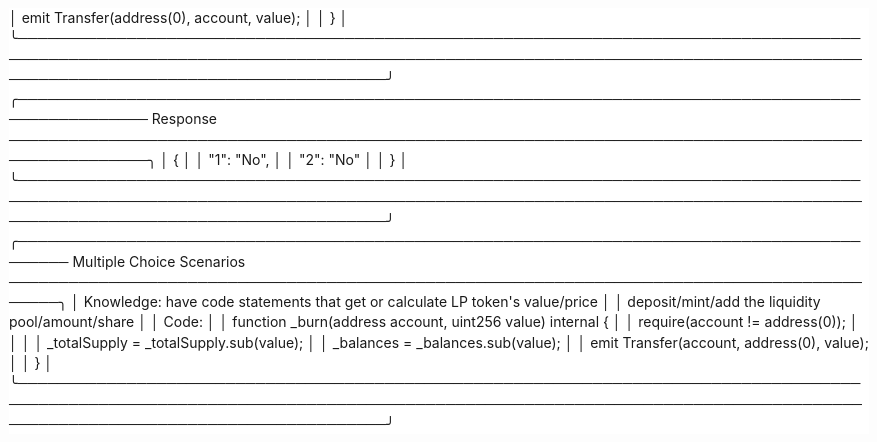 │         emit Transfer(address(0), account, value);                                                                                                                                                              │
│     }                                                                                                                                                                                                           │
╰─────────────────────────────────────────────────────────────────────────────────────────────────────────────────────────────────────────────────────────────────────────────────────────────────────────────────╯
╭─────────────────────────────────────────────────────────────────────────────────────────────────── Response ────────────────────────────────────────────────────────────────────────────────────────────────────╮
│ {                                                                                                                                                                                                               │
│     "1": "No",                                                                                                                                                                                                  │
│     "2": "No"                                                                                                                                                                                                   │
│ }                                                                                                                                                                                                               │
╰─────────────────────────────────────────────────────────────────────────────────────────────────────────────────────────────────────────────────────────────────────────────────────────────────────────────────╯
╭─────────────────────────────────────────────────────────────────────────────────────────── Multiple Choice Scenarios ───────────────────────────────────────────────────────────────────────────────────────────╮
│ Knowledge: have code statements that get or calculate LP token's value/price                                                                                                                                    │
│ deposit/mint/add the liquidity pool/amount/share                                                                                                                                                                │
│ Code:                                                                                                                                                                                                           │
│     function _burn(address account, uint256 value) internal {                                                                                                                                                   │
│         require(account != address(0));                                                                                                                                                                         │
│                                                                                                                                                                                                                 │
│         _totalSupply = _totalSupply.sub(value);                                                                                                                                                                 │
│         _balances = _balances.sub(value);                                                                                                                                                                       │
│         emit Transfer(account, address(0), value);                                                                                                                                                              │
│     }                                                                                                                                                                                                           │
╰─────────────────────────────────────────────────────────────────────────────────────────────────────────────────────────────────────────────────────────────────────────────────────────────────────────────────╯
·····
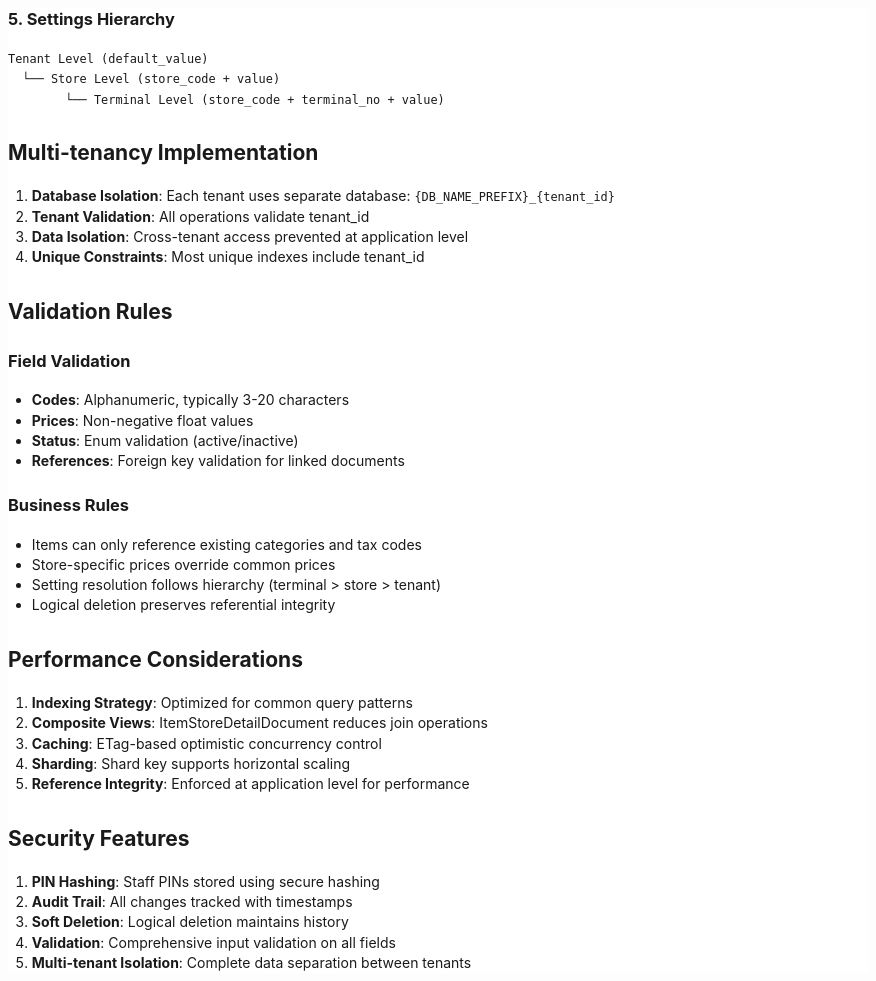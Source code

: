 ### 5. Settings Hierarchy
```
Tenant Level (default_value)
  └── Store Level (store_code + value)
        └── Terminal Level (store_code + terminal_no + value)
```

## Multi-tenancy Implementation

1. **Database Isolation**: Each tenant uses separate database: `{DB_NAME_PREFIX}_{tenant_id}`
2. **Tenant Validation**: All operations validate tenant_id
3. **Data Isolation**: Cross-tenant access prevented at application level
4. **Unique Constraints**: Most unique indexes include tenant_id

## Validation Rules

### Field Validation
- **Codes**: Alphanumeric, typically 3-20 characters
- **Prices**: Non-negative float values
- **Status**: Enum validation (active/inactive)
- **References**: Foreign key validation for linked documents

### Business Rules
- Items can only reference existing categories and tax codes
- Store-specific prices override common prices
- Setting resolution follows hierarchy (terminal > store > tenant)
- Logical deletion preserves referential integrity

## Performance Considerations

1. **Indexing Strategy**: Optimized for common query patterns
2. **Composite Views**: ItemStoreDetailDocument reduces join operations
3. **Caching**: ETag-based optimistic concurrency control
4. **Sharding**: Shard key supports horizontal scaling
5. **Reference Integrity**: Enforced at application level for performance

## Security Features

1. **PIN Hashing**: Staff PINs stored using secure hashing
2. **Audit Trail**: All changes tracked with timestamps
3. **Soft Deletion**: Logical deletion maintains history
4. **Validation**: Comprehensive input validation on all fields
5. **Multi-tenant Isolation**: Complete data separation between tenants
·····
■ **What is required**
Using the entries above, work out how many lines include the word "common", and give only that count.

■ **Result below**
2